-- Exercise requirements --
Line count for "tidal": give how many lines in the data below contain it, with no other words.

(Rendered images with source text)
════════
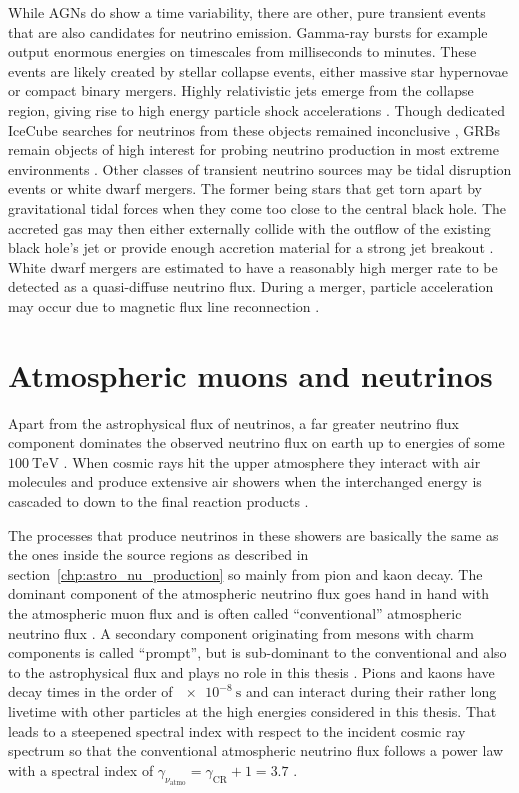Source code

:While AGNs do show a time variability, there are other, pure transient events that are also candidates for neutrino emission.
Gamma-ray bursts for example output enormous energies on timescales from milliseconds to minutes.
These events are likely created by stellar collapse events, either massive star hypernovae or compact binary mergers.
Highly relativistic jets emerge from the collapse region, giving rise to high energy particle shock accelerations \cite{Bianco:2007fe}.
Though dedicated IceCube searches for neutrinos from these objects remained inconclusive \cite{Aartsen:2016qcr,Abbasi:2010grb}, GRBs remain objects of high interest for probing neutrino production in most extreme environments \cite{Senno:2016grb}.
Other classes of transient neutrino sources may be tidal disruption events or white dwarf mergers.
The former being stars that get torn apart by gravitational tidal forces when they come too close to the central black hole.
The accreted gas may then either externally collide with the outflow of the existing black hole's jet or provide enough accretion material for a strong jet breakout \cite{Mattila:2018gsg}.
White dwarf mergers are estimated to have a reasonably high merger rate to be detected as a quasi-diffuse neutrino flux.
During a merger, particle acceleration may occur due to magnetic flux line reconnection \cite{Xiao:2016man}.


\section{Atmospheric muons and neutrinos}
Apart from the astrophysical flux of neutrinos, a far greater neutrino flux component dominates the observed neutrino flux on earth up to energies of some $\SI{100}{\TeV}$ \cite{Engberg:2008prompt,Gaisser:2002jj}.
When cosmic rays hit the upper atmosphere they interact with air molecules and produce extensive air showers when the interchanged energy is cascaded to down to the final reaction products \cite{Gaisser:2016uoy}.

The processes that produce neutrinos in these showers are basically the same as the ones inside the source regions as described in section~\ref{chp:astro_nu_production} so mainly from pion and kaon decay.
The dominant component of the atmospheric neutrino flux goes hand in hand with the atmospheric muon flux and is often called \enquote{conventional} atmospheric neutrino flux \cite{Gaisser:2002jj,Gondolo:1995fq}.
A secondary component originating from mesons with charm components is called \enquote{prompt}, but is sub-dominant to the conventional and also to the astrophysical flux and plays no role in this thesis \cite{Engberg:2008prompt,Haack:2017dxi}.
Pions and kaons have decay times in the order of $\SI{e-8}{\s}$ \cite{Patrignani:2016xqp} and can interact during their rather long livetime with other particles at the high energies considered in this thesis.
That leads to a steepened spectral index with respect to the incident cosmic ray spectrum so that the conventional atmospheric neutrino flux follows a power law with a spectral index of $\gamma_{\nu_\text{atmo}} = \gamma_\text{CR} + 1 = 3.7$ \cite{Gondolo:1995fq}.
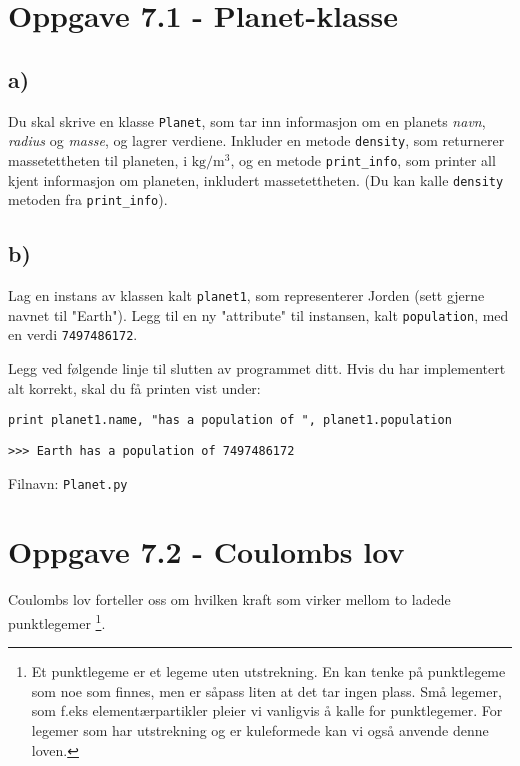 \documentclass[10pt,a4paper]{article}
\begin{document}
 
\section*{Oppgave 7.1 - Planet-klasse}
\subsection*{a)}
Du skal skrive en klasse \texttt{Planet}, som tar inn informasjon om en planets \textit {navn}, \textit{radius} og \textit{masse}, og lagrer verdiene. Inkluder en metode \texttt{density}, som returnerer massetettheten til planeten, i $\mathrm{kg/m^3}$, og en metode \texttt{print\_info}, som printer all kjent informasjon om planeten, inkludert massetettheten. (Du kan kalle \texttt{density} metoden fra \texttt{print\_info}).
 
 
\subsection*{b)}
Lag en instans av klassen kalt \texttt{planet1}, som representerer Jorden (sett gjerne navnet til "Earth"). Legg til en ny "attribute" til instansen, kalt \texttt{population}, med en verdi \texttt{7497486172}.
 
Legg ved følgende linje til slutten av programmet ditt. Hvis du har implementert alt korrekt, skal du få printen vist under:
 
\texttt{print planet1.name, "has a population of ", planet1.population}
 
\begin{verbatim}
>>> Earth has a population of 7497486172
\end{verbatim}
 
 Filnavn: \texttt{Planet.py}
 
\section*{Oppgave 7.2 - Coulombs lov}
Coulombs lov forteller oss om hvilken kraft som virker mellom to ladede punktlegemer
\footnote{Et punktlegeme er et legeme uten utstrekning. En kan tenke på punktlegeme som noe som finnes, men er såpass liten at det tar ingen plass. Små legemer, som f.eks elementærpartikler pleier vi vanligvis å kalle for punktlegemer. 
	For legemer som har utstrekning og er kuleformede kan vi også anvende denne loven.}. \\
 
\end{document}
════════
-- Solution for this task --
2